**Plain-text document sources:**
---*---
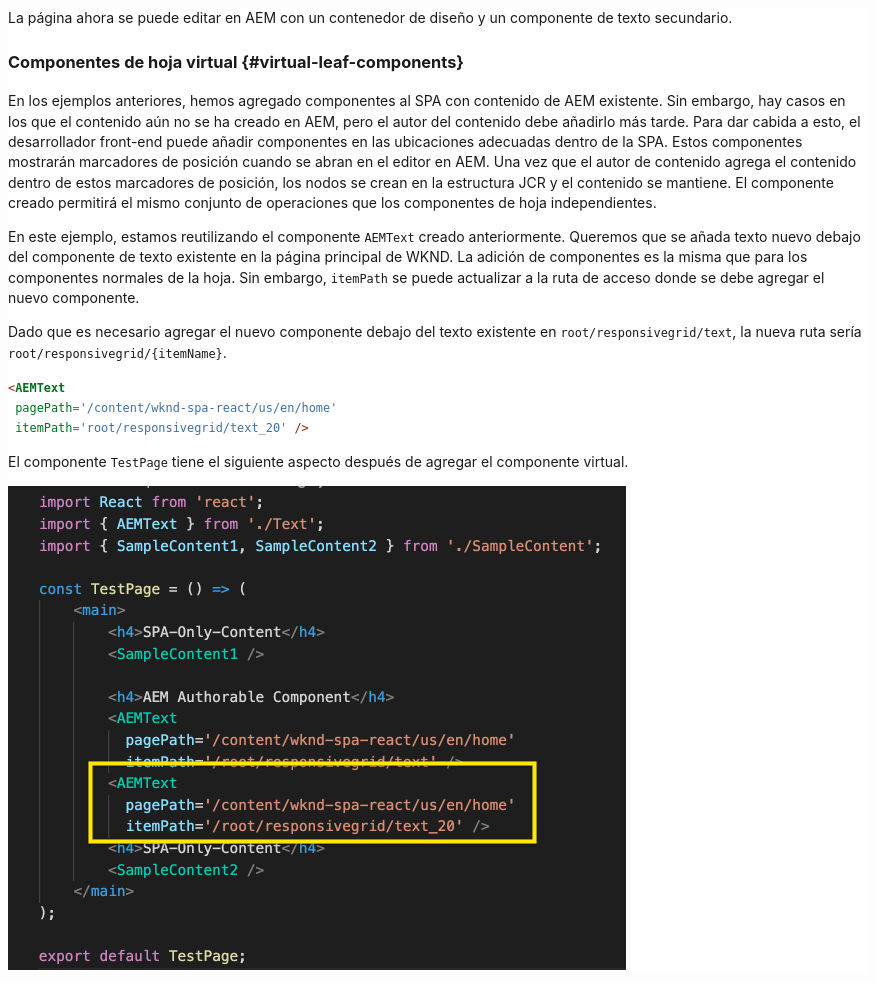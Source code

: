 La página ahora se puede editar en AEM con un contenedor de diseño y un componente de texto secundario.

### Componentes de hoja virtual {#virtual-leaf-components}

En los ejemplos anteriores, hemos agregado componentes al SPA con contenido de AEM existente. Sin embargo, hay casos en los que el contenido aún no se ha creado en AEM, pero el autor del contenido debe añadirlo más tarde. Para dar cabida a esto, el desarrollador front-end puede añadir componentes en las ubicaciones adecuadas dentro de la SPA. Estos componentes mostrarán marcadores de posición cuando se abran en el editor en AEM. Una vez que el autor de contenido agrega el contenido dentro de estos marcadores de posición, los nodos se crean en la estructura JCR y el contenido se mantiene. El componente creado permitirá el mismo conjunto de operaciones que los componentes de hoja independientes.

En este ejemplo, estamos reutilizando el componente `AEMText` creado anteriormente. Queremos que se añada texto nuevo debajo del componente de texto existente en la página principal de WKND. La adición de componentes es la misma que para los componentes normales de la hoja. Sin embargo, `itemPath` se puede actualizar a la ruta de acceso donde se debe agregar el nuevo componente.

Dado que es necesario agregar el nuevo componente debajo del texto existente en `root/responsivegrid/text`, la nueva ruta sería `root/responsivegrid/{itemName}`.

```html
<AEMText
 pagePath='/content/wknd-spa-react/us/en/home'
 itemPath='root/responsivegrid/text_20' />
```

El componente `TestPage` tiene el siguiente aspecto después de agregar el componente virtual.

![Probando el componente virtual](assets/external-spa-virtual-component.png)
---*---
**ACTIVITY:** Above are the records; transcribe them exactly without the pictures.

**ANSWER FOR THE TASK:**
Source code

: La página ahora se puede editar en AEM con un contenedor de diseño y un componente de texto secundario.

### Componentes de hoja virtual {#virtual-leaf-components}

En los ejemplos anteriores, hemos agregado componentes al SPA con contenido de AEM existente. Sin embargo, hay casos en los que el contenido aún no se ha creado en AEM, pero el autor del contenido debe añadirlo más tarde. Para dar cabida a esto, el desarrollador front-end puede añadir componentes en las ubicaciones adecuadas dentro de la SPA. Estos componentes mostrarán marcadores de posición cuando se abran en el editor en AEM. Una vez que el autor de contenido agrega el contenido dentro de estos marcadores de posición, los nodos se crean en la estructura JCR y el contenido se mantiene. El componente creado permitirá el mismo conjunto de operaciones que los componentes de hoja independientes.

En este ejemplo, estamos reutilizando el componente `AEMText` creado anteriormente. Queremos que se añada texto nuevo debajo del componente de texto existente en la página principal de WKND. La adición de componentes es la misma que para los componentes normales de la hoja. Sin embargo, `itemPath` se puede actualizar a la ruta de acceso donde se debe agregar el nuevo componente.

Dado que es necesario agregar el nuevo componente debajo del texto existente en `root/responsivegrid/text`, la nueva ruta sería `root/responsivegrid/{itemName}`.

```html
<AEMText
 pagePath='/content/wknd-spa-react/us/en/home'
 itemPath='root/responsivegrid/text_20' />
```

El componente `TestPage` tiene el siguiente aspecto después de agregar el componente virtual.

![Probando el componente virtual](assets/external-spa-virtual-component.png)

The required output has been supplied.